== Task to complete ==
Would you write out, word for word, each line of the records below from the top through the one holding "- Текстовые версии"?

(Data excerpts)

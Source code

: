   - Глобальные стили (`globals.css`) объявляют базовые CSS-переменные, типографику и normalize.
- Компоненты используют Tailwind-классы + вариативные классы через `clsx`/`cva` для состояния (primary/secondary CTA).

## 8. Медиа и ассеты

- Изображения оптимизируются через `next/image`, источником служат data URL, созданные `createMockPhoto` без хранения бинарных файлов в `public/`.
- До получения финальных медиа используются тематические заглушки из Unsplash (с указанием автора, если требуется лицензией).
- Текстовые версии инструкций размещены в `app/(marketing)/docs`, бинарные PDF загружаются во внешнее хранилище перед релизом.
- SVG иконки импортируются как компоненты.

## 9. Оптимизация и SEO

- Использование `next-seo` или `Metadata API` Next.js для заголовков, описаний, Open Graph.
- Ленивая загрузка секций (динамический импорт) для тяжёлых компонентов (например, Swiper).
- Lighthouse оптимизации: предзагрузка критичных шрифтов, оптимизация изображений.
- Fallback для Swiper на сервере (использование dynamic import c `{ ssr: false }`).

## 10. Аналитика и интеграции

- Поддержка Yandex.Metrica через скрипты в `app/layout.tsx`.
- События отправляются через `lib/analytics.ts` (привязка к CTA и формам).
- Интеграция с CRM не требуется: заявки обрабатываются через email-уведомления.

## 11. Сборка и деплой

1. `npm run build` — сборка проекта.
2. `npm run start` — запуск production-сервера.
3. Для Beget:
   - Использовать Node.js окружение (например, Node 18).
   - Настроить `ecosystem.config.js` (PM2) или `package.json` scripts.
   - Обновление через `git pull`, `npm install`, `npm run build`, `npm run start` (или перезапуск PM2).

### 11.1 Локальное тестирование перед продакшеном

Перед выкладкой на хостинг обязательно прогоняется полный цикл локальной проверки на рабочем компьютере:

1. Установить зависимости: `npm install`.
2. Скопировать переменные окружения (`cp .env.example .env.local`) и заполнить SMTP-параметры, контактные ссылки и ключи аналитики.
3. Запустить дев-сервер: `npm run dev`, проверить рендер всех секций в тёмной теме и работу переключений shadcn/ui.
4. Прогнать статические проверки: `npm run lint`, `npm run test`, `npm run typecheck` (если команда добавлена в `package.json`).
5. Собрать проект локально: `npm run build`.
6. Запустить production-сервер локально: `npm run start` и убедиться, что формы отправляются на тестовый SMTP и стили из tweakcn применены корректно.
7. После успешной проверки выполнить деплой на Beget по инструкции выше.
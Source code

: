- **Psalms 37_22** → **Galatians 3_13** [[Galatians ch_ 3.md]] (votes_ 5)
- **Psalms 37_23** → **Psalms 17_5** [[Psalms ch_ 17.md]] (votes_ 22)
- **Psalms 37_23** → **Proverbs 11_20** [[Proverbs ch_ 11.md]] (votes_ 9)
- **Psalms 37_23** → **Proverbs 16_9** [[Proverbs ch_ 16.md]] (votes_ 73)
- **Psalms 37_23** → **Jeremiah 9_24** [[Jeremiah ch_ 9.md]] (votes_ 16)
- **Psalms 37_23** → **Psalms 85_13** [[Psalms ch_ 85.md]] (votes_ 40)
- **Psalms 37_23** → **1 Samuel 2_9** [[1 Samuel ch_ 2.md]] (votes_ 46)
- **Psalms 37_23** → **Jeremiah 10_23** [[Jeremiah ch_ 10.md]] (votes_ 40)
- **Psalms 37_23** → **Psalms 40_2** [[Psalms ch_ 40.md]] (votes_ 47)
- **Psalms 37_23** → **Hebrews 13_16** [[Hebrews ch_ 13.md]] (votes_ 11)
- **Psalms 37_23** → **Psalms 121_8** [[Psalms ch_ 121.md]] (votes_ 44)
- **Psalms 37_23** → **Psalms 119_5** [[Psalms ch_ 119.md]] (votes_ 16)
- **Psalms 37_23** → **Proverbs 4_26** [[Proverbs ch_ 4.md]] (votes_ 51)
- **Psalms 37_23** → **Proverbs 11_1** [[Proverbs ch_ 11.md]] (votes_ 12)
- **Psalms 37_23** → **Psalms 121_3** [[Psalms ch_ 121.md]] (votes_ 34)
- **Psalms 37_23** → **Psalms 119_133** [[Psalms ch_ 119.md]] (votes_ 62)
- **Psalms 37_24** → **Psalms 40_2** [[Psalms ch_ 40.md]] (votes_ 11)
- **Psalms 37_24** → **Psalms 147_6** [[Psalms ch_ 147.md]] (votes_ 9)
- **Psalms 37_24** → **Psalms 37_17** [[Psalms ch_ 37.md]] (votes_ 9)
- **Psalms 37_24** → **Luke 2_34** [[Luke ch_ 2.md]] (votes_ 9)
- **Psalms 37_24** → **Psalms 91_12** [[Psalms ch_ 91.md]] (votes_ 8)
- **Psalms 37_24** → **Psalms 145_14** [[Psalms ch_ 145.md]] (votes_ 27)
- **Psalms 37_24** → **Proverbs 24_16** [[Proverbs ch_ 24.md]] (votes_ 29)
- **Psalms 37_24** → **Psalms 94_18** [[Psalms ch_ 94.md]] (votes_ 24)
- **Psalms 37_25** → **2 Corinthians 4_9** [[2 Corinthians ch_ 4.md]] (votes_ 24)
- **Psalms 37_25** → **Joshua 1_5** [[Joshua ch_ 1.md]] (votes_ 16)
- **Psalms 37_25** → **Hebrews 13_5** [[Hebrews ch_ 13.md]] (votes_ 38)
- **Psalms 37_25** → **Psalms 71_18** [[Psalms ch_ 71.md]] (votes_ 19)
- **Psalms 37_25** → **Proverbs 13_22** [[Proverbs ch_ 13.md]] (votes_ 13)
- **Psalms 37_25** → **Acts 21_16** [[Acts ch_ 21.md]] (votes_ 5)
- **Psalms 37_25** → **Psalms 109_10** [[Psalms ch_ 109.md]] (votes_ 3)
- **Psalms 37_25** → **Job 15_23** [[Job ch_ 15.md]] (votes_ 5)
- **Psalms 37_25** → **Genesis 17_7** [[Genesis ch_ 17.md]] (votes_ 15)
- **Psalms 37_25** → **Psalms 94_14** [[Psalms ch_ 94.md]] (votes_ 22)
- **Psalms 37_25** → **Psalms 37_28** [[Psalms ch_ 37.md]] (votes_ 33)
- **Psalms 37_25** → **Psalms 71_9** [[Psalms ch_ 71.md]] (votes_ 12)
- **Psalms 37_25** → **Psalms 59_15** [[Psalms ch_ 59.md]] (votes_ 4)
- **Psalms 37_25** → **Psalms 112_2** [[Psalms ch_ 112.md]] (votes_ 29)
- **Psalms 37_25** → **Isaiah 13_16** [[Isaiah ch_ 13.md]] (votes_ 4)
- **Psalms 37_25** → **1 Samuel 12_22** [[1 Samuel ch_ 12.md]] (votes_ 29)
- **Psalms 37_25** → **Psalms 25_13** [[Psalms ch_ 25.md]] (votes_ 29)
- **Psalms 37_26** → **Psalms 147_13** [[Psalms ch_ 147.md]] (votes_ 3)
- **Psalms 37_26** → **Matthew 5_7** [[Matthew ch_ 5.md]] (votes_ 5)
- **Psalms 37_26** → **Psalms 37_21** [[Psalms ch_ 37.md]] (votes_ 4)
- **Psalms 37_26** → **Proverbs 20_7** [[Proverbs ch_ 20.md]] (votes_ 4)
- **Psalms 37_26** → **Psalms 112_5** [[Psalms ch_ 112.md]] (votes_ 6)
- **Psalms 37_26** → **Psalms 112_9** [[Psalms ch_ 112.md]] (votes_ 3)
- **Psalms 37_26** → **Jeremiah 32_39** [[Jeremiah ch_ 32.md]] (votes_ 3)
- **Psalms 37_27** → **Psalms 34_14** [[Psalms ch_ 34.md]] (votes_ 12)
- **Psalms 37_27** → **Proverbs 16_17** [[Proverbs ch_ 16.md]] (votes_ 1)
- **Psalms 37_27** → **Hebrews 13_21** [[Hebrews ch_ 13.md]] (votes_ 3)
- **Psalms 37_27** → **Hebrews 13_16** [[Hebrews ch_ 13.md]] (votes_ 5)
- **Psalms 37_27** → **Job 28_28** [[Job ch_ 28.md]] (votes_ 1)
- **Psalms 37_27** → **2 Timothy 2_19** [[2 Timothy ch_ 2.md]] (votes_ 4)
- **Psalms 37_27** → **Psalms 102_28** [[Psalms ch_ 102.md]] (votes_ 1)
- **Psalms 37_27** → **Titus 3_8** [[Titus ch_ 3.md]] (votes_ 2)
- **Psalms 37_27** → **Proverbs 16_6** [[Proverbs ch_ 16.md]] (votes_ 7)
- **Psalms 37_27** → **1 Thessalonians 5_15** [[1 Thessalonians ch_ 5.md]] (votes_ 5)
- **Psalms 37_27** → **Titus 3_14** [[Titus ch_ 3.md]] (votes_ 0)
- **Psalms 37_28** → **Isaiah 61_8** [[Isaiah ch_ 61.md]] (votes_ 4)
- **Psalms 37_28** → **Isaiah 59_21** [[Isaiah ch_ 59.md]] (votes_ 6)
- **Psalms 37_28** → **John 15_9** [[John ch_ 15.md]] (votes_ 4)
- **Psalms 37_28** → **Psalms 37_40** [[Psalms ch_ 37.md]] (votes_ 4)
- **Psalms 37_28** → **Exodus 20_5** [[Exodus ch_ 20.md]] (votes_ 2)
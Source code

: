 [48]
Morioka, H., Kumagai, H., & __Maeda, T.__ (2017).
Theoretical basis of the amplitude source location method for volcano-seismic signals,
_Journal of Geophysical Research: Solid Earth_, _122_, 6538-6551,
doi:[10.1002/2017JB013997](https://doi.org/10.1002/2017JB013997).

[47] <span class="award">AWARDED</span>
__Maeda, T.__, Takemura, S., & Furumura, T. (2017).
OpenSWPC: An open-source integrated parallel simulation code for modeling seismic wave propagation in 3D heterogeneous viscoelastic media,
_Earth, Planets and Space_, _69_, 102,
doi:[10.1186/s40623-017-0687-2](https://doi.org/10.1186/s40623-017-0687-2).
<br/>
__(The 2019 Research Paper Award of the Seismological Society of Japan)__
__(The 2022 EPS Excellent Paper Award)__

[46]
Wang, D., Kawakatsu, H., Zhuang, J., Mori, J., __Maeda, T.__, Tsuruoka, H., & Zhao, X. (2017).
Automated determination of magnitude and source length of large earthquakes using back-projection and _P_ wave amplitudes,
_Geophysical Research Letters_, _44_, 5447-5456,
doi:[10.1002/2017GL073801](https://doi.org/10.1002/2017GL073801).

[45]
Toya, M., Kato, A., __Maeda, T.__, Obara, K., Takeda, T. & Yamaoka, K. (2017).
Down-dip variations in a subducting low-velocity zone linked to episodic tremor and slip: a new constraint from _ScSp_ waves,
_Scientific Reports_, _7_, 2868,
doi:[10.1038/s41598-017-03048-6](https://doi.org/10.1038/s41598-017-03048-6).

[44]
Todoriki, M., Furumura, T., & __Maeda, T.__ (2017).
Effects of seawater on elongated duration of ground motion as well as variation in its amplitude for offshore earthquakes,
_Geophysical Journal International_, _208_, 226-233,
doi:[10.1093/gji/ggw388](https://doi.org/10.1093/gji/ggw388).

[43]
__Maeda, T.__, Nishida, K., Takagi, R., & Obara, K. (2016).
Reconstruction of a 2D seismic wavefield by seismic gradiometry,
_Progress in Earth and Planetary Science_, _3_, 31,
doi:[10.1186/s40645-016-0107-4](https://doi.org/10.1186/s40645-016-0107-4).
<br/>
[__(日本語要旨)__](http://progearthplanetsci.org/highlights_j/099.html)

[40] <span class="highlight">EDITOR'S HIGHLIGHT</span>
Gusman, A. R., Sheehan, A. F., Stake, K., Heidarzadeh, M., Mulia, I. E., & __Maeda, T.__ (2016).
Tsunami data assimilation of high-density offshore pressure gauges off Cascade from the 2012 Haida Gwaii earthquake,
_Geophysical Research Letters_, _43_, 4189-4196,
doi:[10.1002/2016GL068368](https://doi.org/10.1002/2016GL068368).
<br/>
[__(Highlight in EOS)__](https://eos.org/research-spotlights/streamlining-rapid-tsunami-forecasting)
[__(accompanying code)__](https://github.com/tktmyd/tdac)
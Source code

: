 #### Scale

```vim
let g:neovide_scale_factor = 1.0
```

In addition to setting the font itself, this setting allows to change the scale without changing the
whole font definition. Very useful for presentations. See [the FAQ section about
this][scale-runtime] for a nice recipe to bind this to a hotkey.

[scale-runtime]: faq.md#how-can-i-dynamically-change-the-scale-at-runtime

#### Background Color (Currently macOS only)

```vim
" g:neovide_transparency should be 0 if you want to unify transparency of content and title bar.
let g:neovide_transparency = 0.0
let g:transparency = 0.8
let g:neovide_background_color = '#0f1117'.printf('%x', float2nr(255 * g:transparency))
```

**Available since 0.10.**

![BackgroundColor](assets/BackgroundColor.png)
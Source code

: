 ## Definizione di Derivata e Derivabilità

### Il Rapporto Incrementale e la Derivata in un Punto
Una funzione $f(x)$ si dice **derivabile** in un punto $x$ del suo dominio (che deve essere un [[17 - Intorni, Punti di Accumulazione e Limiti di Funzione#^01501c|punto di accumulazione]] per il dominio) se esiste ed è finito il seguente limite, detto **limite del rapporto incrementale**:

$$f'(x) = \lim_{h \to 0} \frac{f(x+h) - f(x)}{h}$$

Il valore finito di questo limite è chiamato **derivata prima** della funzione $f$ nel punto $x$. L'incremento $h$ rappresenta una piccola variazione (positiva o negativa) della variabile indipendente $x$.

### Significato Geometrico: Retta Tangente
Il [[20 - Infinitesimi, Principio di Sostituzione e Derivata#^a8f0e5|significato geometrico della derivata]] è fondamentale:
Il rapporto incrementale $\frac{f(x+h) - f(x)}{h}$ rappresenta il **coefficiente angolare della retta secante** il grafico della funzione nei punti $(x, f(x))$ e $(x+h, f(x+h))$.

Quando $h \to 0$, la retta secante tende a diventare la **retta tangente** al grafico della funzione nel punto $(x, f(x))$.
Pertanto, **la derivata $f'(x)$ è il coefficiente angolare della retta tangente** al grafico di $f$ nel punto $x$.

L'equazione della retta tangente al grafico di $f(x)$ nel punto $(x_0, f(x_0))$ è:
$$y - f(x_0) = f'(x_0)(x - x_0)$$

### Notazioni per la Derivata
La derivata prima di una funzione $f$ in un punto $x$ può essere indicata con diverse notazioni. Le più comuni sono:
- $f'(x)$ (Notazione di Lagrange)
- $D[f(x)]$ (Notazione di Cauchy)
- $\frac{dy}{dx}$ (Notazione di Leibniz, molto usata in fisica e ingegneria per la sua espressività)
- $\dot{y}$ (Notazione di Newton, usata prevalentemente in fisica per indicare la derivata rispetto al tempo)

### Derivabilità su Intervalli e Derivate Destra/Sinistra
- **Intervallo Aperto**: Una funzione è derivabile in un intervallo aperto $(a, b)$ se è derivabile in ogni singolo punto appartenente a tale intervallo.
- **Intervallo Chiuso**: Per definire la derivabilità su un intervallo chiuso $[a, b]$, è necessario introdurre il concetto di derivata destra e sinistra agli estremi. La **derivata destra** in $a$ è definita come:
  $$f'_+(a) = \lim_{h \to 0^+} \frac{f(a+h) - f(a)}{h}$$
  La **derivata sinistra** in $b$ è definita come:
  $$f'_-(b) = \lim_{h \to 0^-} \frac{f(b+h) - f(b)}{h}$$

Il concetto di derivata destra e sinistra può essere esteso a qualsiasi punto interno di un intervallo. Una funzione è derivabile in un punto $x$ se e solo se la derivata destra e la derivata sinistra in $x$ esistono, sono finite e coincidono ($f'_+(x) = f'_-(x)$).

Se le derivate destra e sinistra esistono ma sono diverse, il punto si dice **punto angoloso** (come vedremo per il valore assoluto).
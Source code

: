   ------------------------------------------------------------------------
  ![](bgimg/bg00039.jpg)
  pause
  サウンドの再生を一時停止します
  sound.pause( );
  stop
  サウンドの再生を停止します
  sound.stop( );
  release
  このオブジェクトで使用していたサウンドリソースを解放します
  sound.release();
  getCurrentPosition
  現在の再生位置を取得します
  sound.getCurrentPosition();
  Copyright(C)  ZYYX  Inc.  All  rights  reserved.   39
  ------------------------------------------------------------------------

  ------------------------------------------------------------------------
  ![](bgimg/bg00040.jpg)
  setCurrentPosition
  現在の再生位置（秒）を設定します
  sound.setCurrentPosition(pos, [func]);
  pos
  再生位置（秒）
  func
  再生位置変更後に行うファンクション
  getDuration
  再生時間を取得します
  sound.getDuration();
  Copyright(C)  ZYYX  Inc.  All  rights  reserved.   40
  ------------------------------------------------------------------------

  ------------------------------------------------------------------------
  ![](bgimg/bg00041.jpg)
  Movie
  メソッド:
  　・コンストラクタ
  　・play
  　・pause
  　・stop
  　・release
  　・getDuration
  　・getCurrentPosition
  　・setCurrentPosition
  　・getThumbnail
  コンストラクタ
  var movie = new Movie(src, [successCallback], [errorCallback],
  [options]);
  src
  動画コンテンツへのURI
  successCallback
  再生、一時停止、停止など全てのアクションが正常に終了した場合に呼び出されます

== Response box ==
Source code

:   - Глобальные стили (`globals.css`) объявляют базовые CSS-переменные, типографику и normalize.
- Компоненты используют Tailwind-классы + вариативные классы через `clsx`/`cva` для состояния (primary/secondary CTA).

## 8. Медиа и ассеты

- Изображения оптимизируются через `next/image`, источником служат data URL, созданные `createMockPhoto` без хранения бинарных файлов в `public/`.
- До получения финальных медиа используются тематические заглушки из Unsplash (с указанием автора, если требуется лицензией).
- Текстовые версии инструкций размещены в `app/(marketing)/docs`, бинарные PDF загружаются во внешнее хранилище перед релизом.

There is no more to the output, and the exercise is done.